澤田氏は、『COUNTDOWN JAPAN』と『あぐりずむ』とのコラボ実施に対する意欲も語り、掛け算によるPR波及効果も考えての番組作りを目指して、番組制作スタッフへの協力も求めました。

■JFNへ求めること
JAグループの出版・文化事業を担う家の光協会が実施した調査によると、農家では1日約2時間ラジオが聴かれているというデータを引用。作業中でも手を止めずに情報を得られるラジオは、農家が最も重視する「時間・天気・市場情報」を届けるのに適しており、農家にとって最も身近なメディアと言えます。また、澤田氏は「農家は音楽だけではなく、情報が詰まった語りを求めている」と述べ、パーソナリティの言葉の重要性も強調しました。ネット上の不確かな口コミ情報が信頼性を失う中、「百見は一聞に如かず」という独自の言葉を紹介し、パーソナリティが実際に現地で味わい、触れた事実を自身の言葉で届けることこそが、情報過多の時代において最も信頼される手段になりうると述べています。さらに、人口減少・メディアの多様化が加速する中、新規リスナーの獲得に躍起になるよりもradikoのデータを活用して、リスナーの反応や離脱を分析し、現在のリスナーを掴んで離さないためのコンテンツ作りの重要性も訴えました。

■質疑応答とまとめ
講演終了後も活発な質問が飛び交う中、澤田氏は「農業はリアルな体験と声で伝えることが不可欠」と締めくくり、地域・メディア・全農が連携し、農業理解を全国へ広めていく必要性を強く訴えました。

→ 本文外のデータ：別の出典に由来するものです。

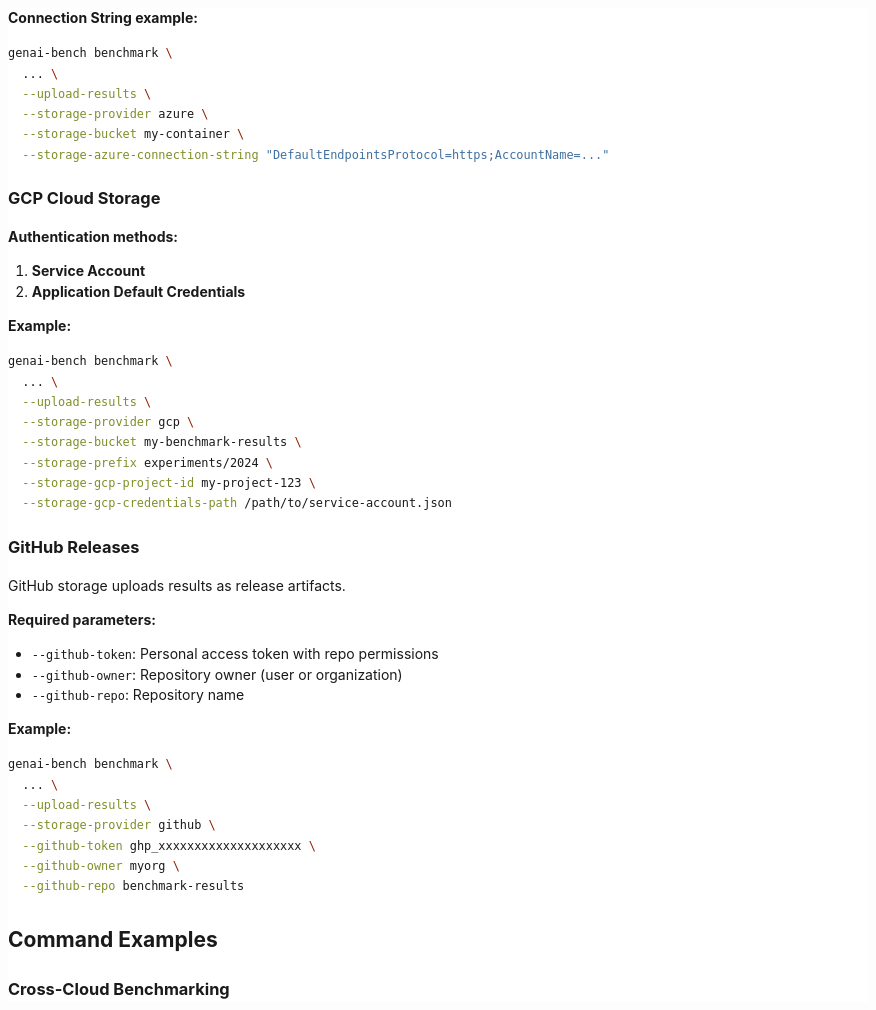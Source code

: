 **Connection String example:**

```bash
genai-bench benchmark \
  ... \
  --upload-results \
  --storage-provider azure \
  --storage-bucket my-container \
  --storage-azure-connection-string "DefaultEndpointsProtocol=https;AccountName=..."
```

### GCP Cloud Storage

**Authentication methods:**

1. **Service Account**
2. **Application Default Credentials**

**Example:**

```bash
genai-bench benchmark \
  ... \
  --upload-results \
  --storage-provider gcp \
  --storage-bucket my-benchmark-results \
  --storage-prefix experiments/2024 \
  --storage-gcp-project-id my-project-123 \
  --storage-gcp-credentials-path /path/to/service-account.json
```

### GitHub Releases

GitHub storage uploads results as release artifacts.

**Required parameters:**

- `--github-token`: Personal access token with repo permissions
- `--github-owner`: Repository owner (user or organization)
- `--github-repo`: Repository name

**Example:**

```bash
genai-bench benchmark \
  ... \
  --upload-results \
  --storage-provider github \
  --github-token ghp_xxxxxxxxxxxxxxxxxxxx \
  --github-owner myorg \
  --github-repo benchmark-results
```

## Command Examples

### Cross-Cloud Benchmarking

2050年には農業人口が約5分の1に減少するという予測があり、人力に頼る農業は維持できないと現状を示しながら、全農では、埼玉県幸手市で実験農場「ゆめファーム」を立ち上げ、機械化・施設園芸を組み合わせた次世代農業モデルの構築を進めていることも紹介してくださいました。全農が「少人数で大規模生産が可能になる未来」を見据え、技術投資を続けている中で、ラジオメディアが、農業の未来にいかに貢献していくかを考える貴重な機会となりました。
多忙を極める中、JFNネットワークのためにご講演くださった澤田部長に、心より感謝いたします。